WHAT THE EXERCISE ASKS —
Among the records below, count the lines where "geqslant" occurs, and report that total alone.

[EXERCISE MATERIAL — start]

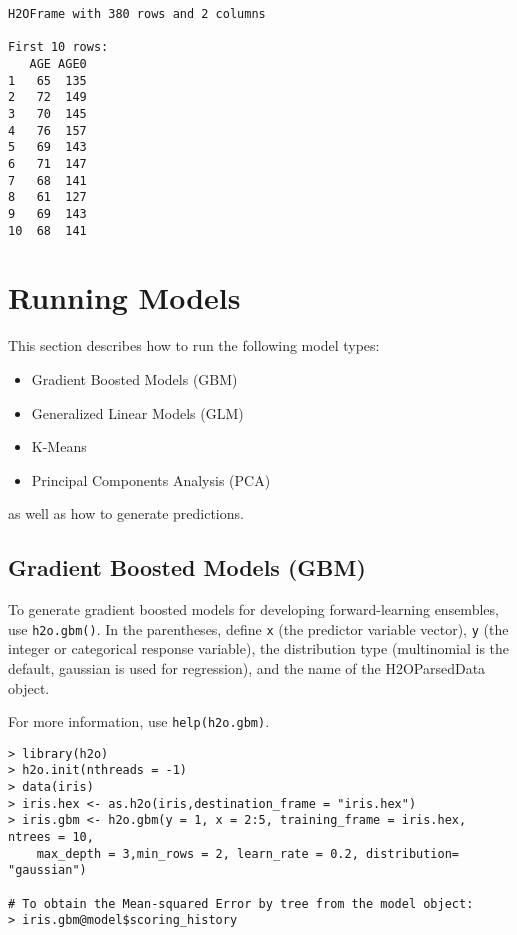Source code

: {\begin{lstlisting}[style=R]
H2OFrame with 380 rows and 2 columns

First 10 rows:
   AGE AGE0
1   65  135
2   72  149
3   70  145
4   76  157
5   69  143
6   71  147
7   68  141
8   61  127
9   69  143
10  68  141
\end{lstlisting}


\section{Running Models}
\label{sec:RunModel}

This section describes how to run the following model types:

\begin{itemize}
\item Gradient Boosted Models (GBM)
\item Generalized Linear Models (GLM)
\item K-Means 
\item Principal Components Analysis (PCA)

\end{itemize}
as well as how to generate predictions. 


\subsection{Gradient Boosted Models (GBM)}
To generate gradient boosted models for developing forward-learning ensembles, use {\texttt{h2o.gbm()}}.  In the parentheses, define \texttt{x} (the predictor variable vector), \texttt{y} (the integer or categorical response variable), the distribution type (multinomial is the default, gaussian is used for regression), and the name of the H2OParsedData object. 

For more information, use {\texttt{help(h2o.gbm)}}.
\smallskip
\begin{lstlisting}[style=R]
> library(h2o)
> h2o.init(nthreads = -1)
> data(iris)
> iris.hex <- as.h2o(iris,destination_frame = "iris.hex")
> iris.gbm <- h2o.gbm(y = 1, x = 2:5, training_frame = iris.hex, ntrees = 10,
    max_depth = 3,min_rows = 2, learn_rate = 0.2, distribution= "gaussian")

# To obtain the Mean-squared Error by tree from the model object:
> iris.gbm@model$scoring_history


\end{lstlisting}}
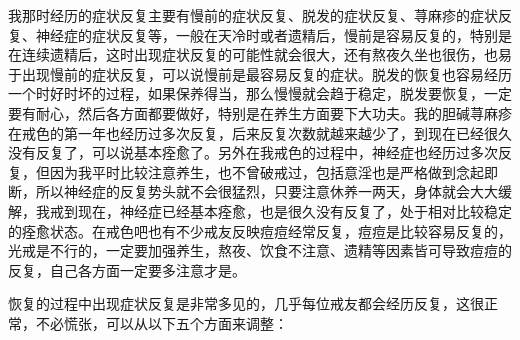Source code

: \documentclass[fontset=founder]{ctexart}
\begin{document}
我那时经历的症状反复主要有慢前的症状反复、脱发的症状反复、荨麻疹的症状反复、神经症的症状反复等，一般在天冷时或者遗精后，慢前是容易反复的，特别是在连续遗精后，这时出现症状反复的可能性就会很大，还有熬夜久坐也很伤，也易于出现慢前的症状反复，可以说慢前是最容易反复的症状。脱发的恢复也容易经历一个时好时坏的过程，如果保养得当，那么慢慢就会趋于稳定，脱发要恢复，一定要有耐心，然后各方面都要做好，特别是在养生方面要下大功夫。我的胆碱荨麻疹在戒色的第一年也经历过多次反复，后来反复次数就越来越少了，到现在已经很久没有反复了，可以说基本痊愈了。另外在我戒色的过程中，神经症也经历过多次反复，但因为我平时比较注意养生，也不曾破戒过，包括意淫也是严格做到念起即断，所以神经症的反复势头就不会很猛烈，只要注意休养一两天，身体就会大大缓解，我戒到现在，神经症已经基本痊愈，也是很久没有反复了，处于相对比较稳定的痊愈状态。在戒色吧也有不少戒友反映痘痘经常反复，痘痘是比较容易反复的，光戒是不行的，一定要加强养生，熬夜、饮食不注意、遗精等因素皆可导致痘痘的反复，自己各方面一定要多注意才是。

恢复的过程中出现症状反复是非常多见的，几乎每位戒友都会经历反复，这很正常，不必慌张，可以从以下五个方面来调整：
\end{document}
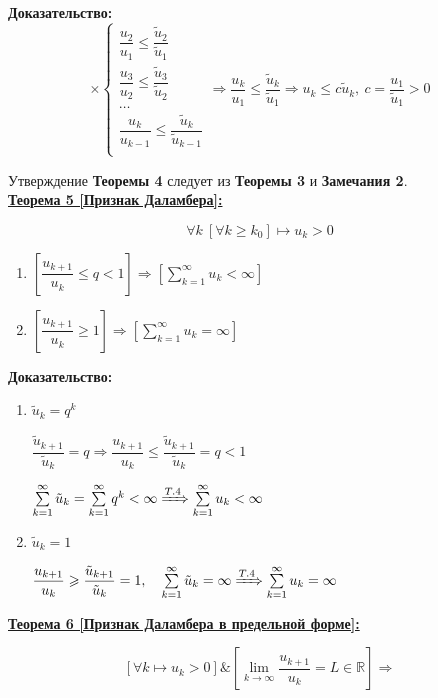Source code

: \documentclass[a4paper,12pt]{article} %
\newcommand{\R}{\mathbb{R}}
\newcommand{\series}{\sum\limits_{k=1}^{\infty}}
\newcommand{\useriesl}{\sum\limits_{k=1}^{\infty} u_k < \infty}
\newcommand{\useriese}{\sum\limits_{k=1}^{\infty} u_k = \infty}
\begin{document}
\textbf{Доказательство:}
\begin{equation*}
	\times
	\begin{cases}
		\dfrac{u_2}{u_1} \leqslant \dfrac{\tilde{u}_2}{\tilde{u}_1} \\
		\dfrac{u_3}{u_2} \leqslant \dfrac{\tilde{u}_3}{\tilde{u}_2} \\
		\dots \\
		\dfrac{u_k}{u_{k-1}} \leqslant \dfrac{\tilde{u}_k}{\tilde{u}_{k-1}} \\
	\end{cases}
	\Rightarrow \dfrac{u_k}{u_1} \leqslant \dfrac{\tilde{u}_k}{\tilde{u}_1} \Rightarrow u_k \leqslant c\tilde{u}_k, ~c = \dfrac{u_1}{\tilde{u}_1} > 0
\end{equation*}

Утверждение \textbf{Теоремы 4} следует из \textbf{Теоремы 3} и \textbf{Замечания 2}.\\

\underline{\textbf{Теорема 5 [Признак Даламбера]:}}

$$\forall k \ [\forall k \geqslant k_0] \mapsto u_k > 0$$

\begin{enumerate}
	\item $ \left[ \dfrac{u_{k+1}}{u_k} \leqslant q < 1 \right] \Rightarrow \left[ \useriesl \right]$
	\item $ \left[ \dfrac{u_{k+1}}{u_k} \geqslant 1 \right] \Rightarrow \left[ \useriese \right]$
\end{enumerate}

\textbf{Доказательство:}
\begin{enumerate}
	\item $\tilde{u}_k = q^k$
	
	$\dfrac{\tilde{u}_{k+1}}{\tilde{u}_k} = q \Rightarrow \dfrac{u_{k+1}}{u_k} \leqslant \dfrac{\tilde{u}_{k+1}}{\tilde{u}_k} = q < 1$
	
	$\series \tilde{u}_k = \series q^k < \infty \xRightarrow{T.4} \useriesl$
	\item $\tilde{u}_k = 1$
	
	$\dfrac{u_{k+1}}{u_k} \geqslant \dfrac{\tilde{u}_{k+1}}{\tilde{u}_k} = 1, \hspace{1em} \series \tilde{u}_k = \infty \xRightarrow[]{T.4} \useriese$
\end{enumerate}

\underline{\textbf{Теорема 6 [Признак Даламбера в предельной форме]:}}

$$\left[ \forall k \mapsto u_k > 0 \right] \& \left[ \lim\limits_{k \to \infty} \dfrac{u_{k+1}}{u_k} = L \in \R \right] \Rightarrow$$
\end{document}
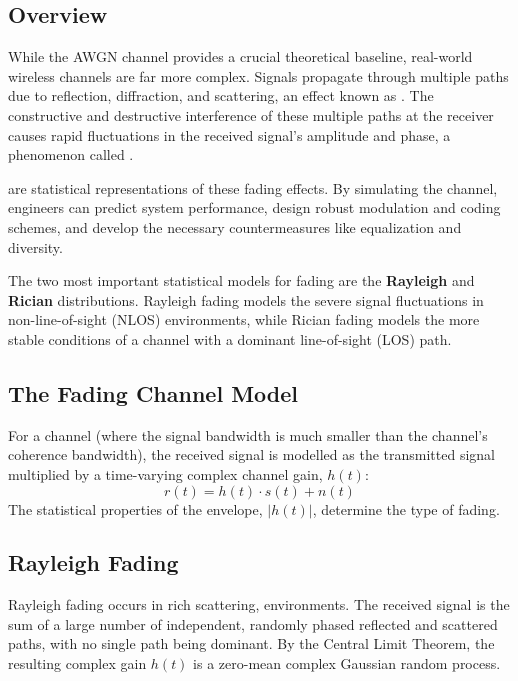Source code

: \subsection{Overview}

While the AWGN channel provides a crucial theoretical baseline, real-world wireless channels are far more complex. Signals propagate through multiple paths due to reflection, diffraction, and scattering, an effect known as . The constructive and destructive interference of these multiple paths at the receiver causes rapid fluctuations in the received signal's amplitude and phase, a phenomenon called .

 are statistical representations of these fading effects. By simulating the channel, engineers can predict system performance, design robust modulation and coding schemes, and develop the necessary countermeasures like equalization and diversity.

\begin{keyconcept}
    The two most important statistical models for fading are the \textbf{Rayleigh} and \textbf{Rician} distributions. Rayleigh fading models the severe signal fluctuations in non-line-of-sight (NLOS) environments, while Rician fading models the more stable conditions of a channel with a dominant line-of-sight (LOS) path.
\end{keyconcept}


\subsection{The Fading Channel Model}

For a  channel (where the signal bandwidth is much smaller than the channel's coherence bandwidth), the received signal is modelled as the transmitted signal multiplied by a time-varying complex channel gain, $h(t)$:
\begin{equation}
    r(t) = h(t) \cdot s(t) + n(t)
\end{equation}
The statistical properties of the envelope, $|h(t)|$, determine the type of fading.


\subsection{Rayleigh Fading}

Rayleigh fading occurs in rich scattering,  environments. The received signal is the sum of a large number of independent, randomly phased reflected and scattered paths, with no single path being dominant. By the Central Limit Theorem, the resulting complex gain $h(t)$ is a zero-mean complex Gaussian random process.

[EXERCISE MATERIAL — finish]

TASK RESULT —
3